Companies (Acquisition of Shares) Amendment Act (No. 2) 1981
No. 94 of 1981
An Act to amend the Companies (Acquisition of Shares) Act 1980
[Assented to 18 June 1981]
BE IT ENACTED by the Queen, and the Senate and the House of Representatives of the Commonwealth of Australia, as follows:
PART I—PRELIMINARY
Short title, &c.
1. (1) This Act may be cited as the Companies (Acquisition of Shares) Amendment Act (No. 2) 1981.
(2) The Companies (Acquisition of Shares) Act 19801 is in this Act referred to as the Principal Act.
Commencement
2. (1) Part I of this Act shall come into operation on the day on which this Act receives the Royal Assent.
(2) The provisions of Parts II and III of this Act shall come into operation on such date as is, or on such respective dates as are, fixed by Proclamation.

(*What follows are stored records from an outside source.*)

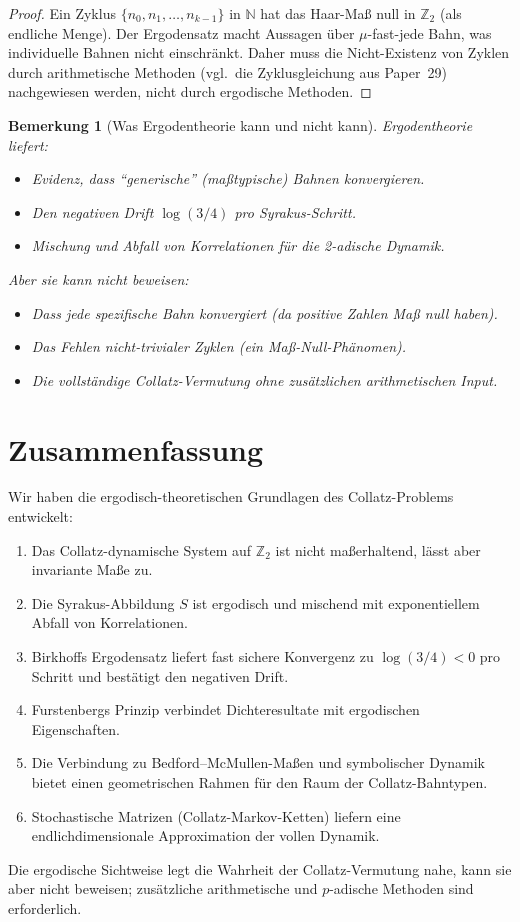 \documentclass[12pt,a4paper]{article}
\newtheorem{remark}[theorem]{Bemerkung}
\begin{document}
\begin{proof}
Ein Zyklus $\{n_0, n_1, \ldots, n_{k-1}\}$ in $\mathbb{N}$ hat das Haar-Maß null in
$\mathbb{Z}_2$ (als endliche Menge). Der Ergodensatz macht Aussagen über $\mu$-fast-jede
Bahn, was individuelle Bahnen nicht einschränkt. Daher muss die Nicht-Existenz von
Zyklen durch arithmetische Methoden (vgl.\ die Zyklusgleichung aus Paper~29) nachgewiesen
werden, nicht durch ergodische Methoden.
\end{proof}

\begin{remark}[Was Ergodentheorie kann und nicht kann]\label{rem:ergodisch_grenzen}
Ergodentheorie liefert:
\begin{itemize}
  \item Evidenz, dass ``generische'' (maßtypische) Bahnen konvergieren.
  \item Den negativen Drift $\log(3/4)$ pro Syrakus-Schritt.
  \item Mischung und Abfall von Korrelationen für die 2-adische Dynamik.
\end{itemize}
Aber sie kann nicht beweisen:
\begin{itemize}
  \item Dass jede \emph{spezifische} Bahn konvergiert (da positive Zahlen Maß null haben).
  \item Das Fehlen nicht-trivialer Zyklen (ein Maß-Null-Phänomen).
  \item Die vollständige Collatz-Vermutung ohne zusätzlichen arithmetischen Input.
\end{itemize}
\end{remark}

\section{Zusammenfassung}

Wir haben die ergodisch-theoretischen Grundlagen des Collatz-Problems entwickelt:
\begin{enumerate}
  \item Das Collatz-dynamische System auf $\mathbb{Z}_2$ ist nicht maßerhaltend,
        lässt aber invariante Maße zu.
  \item Die Syrakus-Abbildung $S$ ist ergodisch und mischend mit exponentiellem Abfall
        von Korrelationen.
  \item Birkhoffs Ergodensatz liefert fast sichere Konvergenz zu $\log(3/4) < 0$ pro
        Schritt und bestätigt den negativen Drift.
  \item Furstenbergs Prinzip verbindet Dichteresultate mit ergodischen Eigenschaften.
  \item Die Verbindung zu Bedford--McMullen-Maßen und symbolischer Dynamik bietet einen
        geometrischen Rahmen für den Raum der Collatz-Bahntypen.
  \item Stochastische Matrizen (Collatz-Markov-Ketten) liefern eine endlichdimensionale
        Approximation der vollen Dynamik.
\end{enumerate}
Die ergodische Sichtweise legt die Wahrheit der Collatz-Vermutung nahe, kann sie aber
nicht beweisen; zusätzliche arithmetische und $p$-adische Methoden sind erforderlich.
\end{document}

(3) Part IV of this Act shall come into operation on the day on which the Companies Act 1981 comes into operation.
PART II—MISCELLANEOUS AMENDMENTS
Definitions
3. Section 6 of the Principal Act is amended by omitting the definition of “listed public company” and substituting the following definition:
“‘listed public company’ means a company that has been admitted to the official list of a stock exchange and has not been removed from that official list;”.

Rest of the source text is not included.